TASK PROMPT: Starting with the line that contains "تسمى أشباه الموصلات التي تم" and stopping after the line that contains "تسمى أشباه الموصلات التي يتم", return each line below exactly as written, with no others.
....
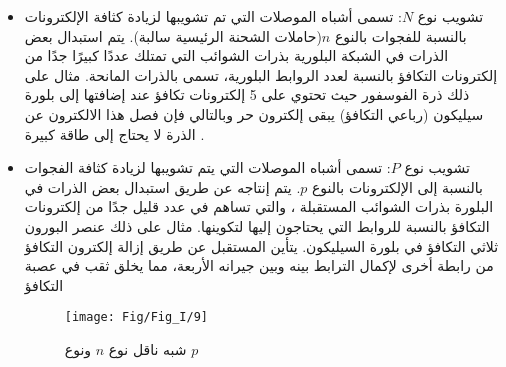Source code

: \begin{itemize}
	\item تشويب نوع $ N $: 
	تسمى أشباه الموصلات التي تم تشويبها لزيادة كثافة الإلكترونات بالنسبة للفجوات بالنوع $ n $(حاملات الشحنة الرئيسية سالبة). يتم  استبدال بعض الذرات في الشبكة البلورية بذرات الشوائب التي تمتلك عددًا كبيرًا جدًا من إلكترونات التكافؤ بالنسبة لعدد الروابط البلورية، تسمى بالذرات المانحة. مثال على ذلك ذرة الفوسفور حيث تحتوي على 5 إلكترونات تكافؤ عند إضافتها إلى بلورة سيليكون (رباعي التكافؤ) يبقى إلكترون حر وبالتالي فإن فصل هذا الالكترون عن الذرة لا يحتاج إلى طاقة كبيرة . 
	
	\item تشويب نوع $ P $: 
	تسمى أشباه الموصلات التي يتم تشويبها لزيادة كثافة الفجوات بالنسبة إلى الإلكترونات بالنوع $ p $. يتم إنتاجه عن طريق استبدال بعض الذرات في البلورة بذرات الشوائب المستقبلة ، والتي تساهم في عدد قليل جدًا من إلكترونات التكافؤ بالنسبة للروابط التي يحتاجون إليها لتكوينها. مثال على ذلك عنصر البورون ثلاثي التكافؤ في بلورة  السيليكون. يتأين المستقبل عن طريق إزالة إلكترون التكافؤ من رابطة أخرى لإكمال الترابط بينه وبين جيرانه الأربعة، مما يخلق ثقب في عصبة التكافؤ
	\begin{figure}[h!]
		\centering
		\texttt{[image: Fig/Fig\_I/9]}
		\caption{شبه ناقل نوع $ n $ ونوع $ p $}
		\label{fig:9}
	\end{figure}
	\FloatBarrier

\end{itemize}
....
EXPECTED ANSWER:
	تسمى أشباه الموصلات التي تم تشويبها لزيادة كثافة الإلكترونات بالنسبة للفجوات بالنوع $ n $(حاملات الشحنة الرئيسية سالبة). يتم  استبدال بعض الذرات في الشبكة البلورية بذرات الشوائب التي تمتلك عددًا كبيرًا جدًا من إلكترونات التكافؤ بالنسبة لعدد الروابط البلورية، تسمى بالذرات المانحة. مثال على ذلك ذرة الفوسفور حيث تحتوي على 5 إلكترونات تكافؤ عند إضافتها إلى بلورة سيليكون (رباعي التكافؤ) يبقى إلكترون حر وبالتالي فإن فصل هذا الالكترون عن الذرة لا يحتاج إلى طاقة كبيرة . 
	
	\item تشويب نوع $ P $: 
	تسمى أشباه الموصلات التي يتم تشويبها لزيادة كثافة الفجوات بالنسبة إلى الإلكترونات بالنوع $ p $. يتم إنتاجه عن طريق استبدال بعض الذرات في البلورة بذرات الشوائب المستقبلة ، والتي تساهم في عدد قليل جدًا من إلكترونات التكافؤ بالنسبة للروابط التي يحتاجون إليها لتكوينها. مثال على ذلك عنصر البورون ثلاثي التكافؤ في بلورة  السيليكون. يتأين المستقبل عن طريق إزالة إلكترون التكافؤ من رابطة أخرى لإكمال الترابط بينه وبين جيرانه الأربعة، مما يخلق ثقب في عصبة التكافؤ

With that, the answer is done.